La semaine dernière, nous avons vu les efforts des compagnies pharmaceutiques pour nous convaincre que les médicaments offrent la meilleure avenue de prévention des grandes maladies (Des médicaments à vie pour les bienportants?). Cet argument n’est, malgré une science intéressante, qu’un argument de marketing puissant.

Mais devant les maladies dévastatrices que sont cancers, maladies cardiaques et autres, que pouvons nous réellement faire? Y a-t-il moyen de réduire les risques de maladies chroniques et d’améliorer la qualité de vie sans avoir à subir d’effets secondaires ni faire de ponction dans notre portefeuille (personnel ou étatique)?

Oui, ça se peut!

La détection précoce apporte-t-elle la réponse?

La tendance est à la mise en place de stratégies pour rendre les tests les plus sensibles accessibles au plus grand nombre de gens. Le but avoué est de détecter le plus tôt possible les premières traces d’une maladie pour que le traitement soit plus efficace, probablement moins long, et moins difficile pour le patient. (voir aussi Prévention ou détection précoce?)

Il est facile de supporter scientifiquement de telles campagnes parce que les études ont été faites. On connaît les taux de succès des interventions. On connaît aussi la différence entre le coût d’un traitement précoce et celui d’un traitement tardif. Mais, il y a un MAIS. Ces stratégies ont un coût très important. On sauve sur le coût du traitement, c’est vrai, mais on doit effectuer des tests sur un nombre beaucoup plus élevé de patients. De plus, il faut évidemment avoir les machines les plus récentes, les spécialistes les mieux formés, les installations de haute technologie les plus à jour (les CHUM de ce monde), bref, beaucoup de $$$.

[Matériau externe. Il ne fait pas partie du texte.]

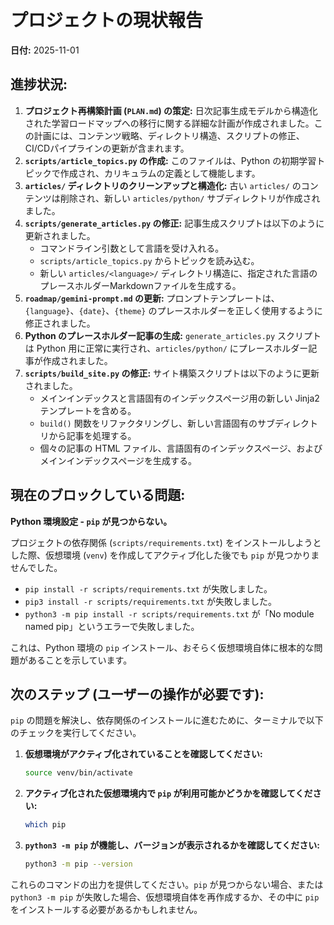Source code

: # プロジェクトの現状報告

**日付:** 2025-11-01

## 進捗状況:

1.  **プロジェクト再構築計画 (`PLAN.md`) の策定:** 日次記事生成モデルから構造化された学習ロードマップへの移行に関する詳細な計画が作成されました。この計画には、コンテンツ戦略、ディレクトリ構造、スクリプトの修正、CI/CDパイプラインの更新が含まれます。
2.  **`scripts/article_topics.py` の作成:** このファイルは、Python の初期学習トピックで作成され、カリキュラムの定義として機能します。
3.  **`articles/` ディレクトリのクリーンアップと構造化:** 古い `articles/` のコンテンツは削除され、新しい `articles/python/` サブディレクトリが作成されました。
4.  **`scripts/generate_articles.py` の修正:** 記事生成スクリプトは以下のように更新されました。
    *   コマンドライン引数として言語を受け入れる。
    *   `scripts/article_topics.py` からトピックを読み込む。
    *   新しい `articles/<language>/` ディレクトリ構造に、指定された言語のプレースホルダーMarkdownファイルを生成する。
5.  **`roadmap/gemini-prompt.md` の更新:** プロンプトテンプレートは、`{language}`、`{date}`、`{theme}` のプレースホルダーを正しく使用するように修正されました。
6.  **Python のプレースホルダー記事の生成:** `generate_articles.py` スクリプトは Python 用に正常に実行され、`articles/python/` にプレースホルダー記事が作成されました。
7.  **`scripts/build_site.py` の修正:** サイト構築スクリプトは以下のように更新されました。
    *   メインインデックスと言語固有のインデックスページ用の新しい Jinja2 テンプレートを含める。
    *   `build()` 関数をリファクタリングし、新しい言語固有のサブディレクトリから記事を処理する。
    *   個々の記事の HTML ファイル、言語固有のインデックスページ、およびメインインデックスページを生成する。

## 現在のブロックしている問題:

**Python 環境設定 - `pip` が見つからない。**

プロジェクトの依存関係 (`scripts/requirements.txt`) をインストールしようとした際、仮想環境 (`venv`) を作成してアクティブ化した後でも `pip` が見つかりませんでした。

*   `pip install -r scripts/requirements.txt` が失敗しました。
*   `pip3 install -r scripts/requirements.txt` が失敗しました。
*   `python3 -m pip install -r scripts/requirements.txt` が「No module named pip」というエラーで失敗しました。

これは、Python 環境の `pip` インストール、おそらく仮想環境自体に根本的な問題があることを示しています。

## 次のステップ (ユーザーの操作が必要です):

`pip` の問題を解決し、依存関係のインストールに進むために、ターミナルで以下のチェックを実行してください。

1.  **仮想環境がアクティブ化されていることを確認してください:**
    ```bash
    source venv/bin/activate
    ```
2.  **アクティブ化された仮想環境内で `pip` が利用可能かどうかを確認してください:**
    ```bash
    which pip
    ```
3.  **`python3 -m pip` が機能し、バージョンが表示されるかを確認してください:**
    ```bash
    python3 -m pip --version
    ```

これらのコマンドの出力を提供してください。`pip` が見つからない場合、または `python3 -m pip` が失敗した場合、仮想環境自体を再作成するか、その中に `pip` をインストールする必要があるかもしれません。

Tout comme pour la prise de médicaments en prévention, le jugement du médecin est important pour éviter de faire inutilement passer des tests (parfois invasifs, souvent néfastes pour la santé, toujours désagréables) à des personnes dont le risque de développer la maladie est minime.

Évidemment, si vos parents sont décédés du cancer, que vous fumez, que vous êtes stressés, que vous mangez mal, et que vous avez 50 ans ou plus, allez passer des tests! Dans votre cas, la détection précoce est un incontournable. Par contre, si vous n’avez aucun facteur de risque, sauf peut-être l’âge (à partir de 50 ans, on vous considère à risque de toutes les maladies associées au vieillissement), la détection précoce vous entraine dans un engrenage infernal. Soit vous vous soumettez et entrez dans la machine à tests avec les rendez-vous, la perte de temps, le stress et l’angoisse d’attendre les résultats, soit vous refusez, dans quel cas on vous considère comme un malotru, un paria. On tente alors de vous implanter le doute à l’aide d’un discours plus émotionnel que scientifique… Les femmes qui ont déjà refusé de subir une mammographie savent de quoi je parle…

Et la vraie prévention?

Selon les différentes sources, les maladies chroniques sont dues en très grande partie à nos habitudes de vie. C’est là où on peut agir de façon efficace. L’intérêt majeur de travailler sur les habitudes de vie est que l’effet secondaire de cette approche est une amélioration de la qualité de vie globale, et non un effet adverse négatif, comme avec les médicaments. D’ailleurs, une étude effectuée sur plus de 2000 personnes a évalué l’impact de 4 facteurs:

· tabagisme: ne jamais avoir fumé = 1 point;

· poids: ne pas être obèse (IMC < 30) = 1 point;

· activité physique: 3,5 heures par semaine ou plus = 1 point;

· alimentation: beaucoup de fruits et légumes, grains entiers, peu de viande = 1 point.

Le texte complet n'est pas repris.